Task to carry out: Return only the tail of the data below, word for word: the line with "All files have" and each line after it through the final one.

(Document images with source code)
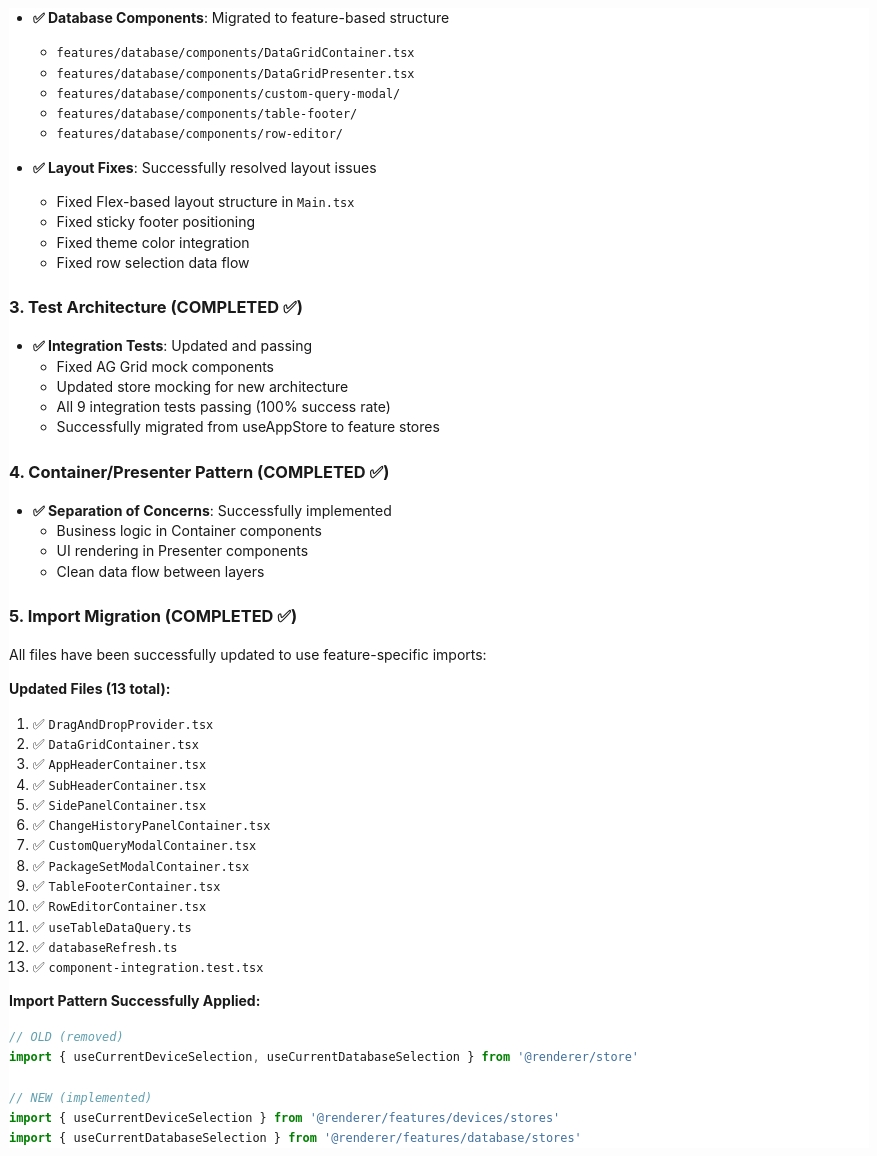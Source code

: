 - **✅ Database Components**: Migrated to feature-based structure
  - `features/database/components/DataGridContainer.tsx`
  - `features/database/components/DataGridPresenter.tsx`
  - `features/database/components/custom-query-modal/`
  - `features/database/components/table-footer/`
  - `features/database/components/row-editor/`

- **✅ Layout Fixes**: Successfully resolved layout issues
  - Fixed Flex-based layout structure in `Main.tsx`
  - Fixed sticky footer positioning
  - Fixed theme color integration
  - Fixed row selection data flow

### 3. Test Architecture (COMPLETED ✅)
- **✅ Integration Tests**: Updated and passing
  - Fixed AG Grid mock components
  - Updated store mocking for new architecture
  - All 9 integration tests passing (100% success rate)
  - Successfully migrated from useAppStore to feature stores

### 4. Container/Presenter Pattern (COMPLETED ✅)
- **✅ Separation of Concerns**: Successfully implemented
  - Business logic in Container components
  - UI rendering in Presenter components
  - Clean data flow between layers

### 5. Import Migration (COMPLETED ✅)

All files have been successfully updated to use feature-specific imports:

**Updated Files (13 total):**
1. ✅ `DragAndDropProvider.tsx`
2. ✅ `DataGridContainer.tsx`
3. ✅ `AppHeaderContainer.tsx`
4. ✅ `SubHeaderContainer.tsx`
5. ✅ `SidePanelContainer.tsx`
6. ✅ `ChangeHistoryPanelContainer.tsx`
7. ✅ `CustomQueryModalContainer.tsx`
8. ✅ `PackageSetModalContainer.tsx`
9. ✅ `TableFooterContainer.tsx`
10. ✅ `RowEditorContainer.tsx`
11. ✅ `useTableDataQuery.ts`
12. ✅ `databaseRefresh.ts`
13. ✅ `component-integration.test.tsx`

**Import Pattern Successfully Applied:**
```typescript
// OLD (removed)
import { useCurrentDeviceSelection, useCurrentDatabaseSelection } from '@renderer/store'

// NEW (implemented)
import { useCurrentDeviceSelection } from '@renderer/features/devices/stores'
import { useCurrentDatabaseSelection } from '@renderer/features/database/stores'
```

Result of this task:
All files have been successfully updated to use feature-specific imports:

**Updated Files (13 total):**
1. ✅ `DragAndDropProvider.tsx`
2. ✅ `DataGridContainer.tsx`
3. ✅ `AppHeaderContainer.tsx`
4. ✅ `SubHeaderContainer.tsx`
5. ✅ `SidePanelContainer.tsx`
6. ✅ `ChangeHistoryPanelContainer.tsx`
7. ✅ `CustomQueryModalContainer.tsx`
8. ✅ `PackageSetModalContainer.tsx`
9. ✅ `TableFooterContainer.tsx`
10. ✅ `RowEditorContainer.tsx`
11. ✅ `useTableDataQuery.ts`
12. ✅ `databaseRefresh.ts`
13. ✅ `component-integration.test.tsx`

**Import Pattern Successfully Applied:**
```typescript
// OLD (removed)
import { useCurrentDeviceSelection, useCurrentDatabaseSelection } from '@renderer/store'

// NEW (implemented)
import { useCurrentDeviceSelection } from '@renderer/features/devices/stores'
import { useCurrentDatabaseSelection } from '@renderer/features/database/stores'
```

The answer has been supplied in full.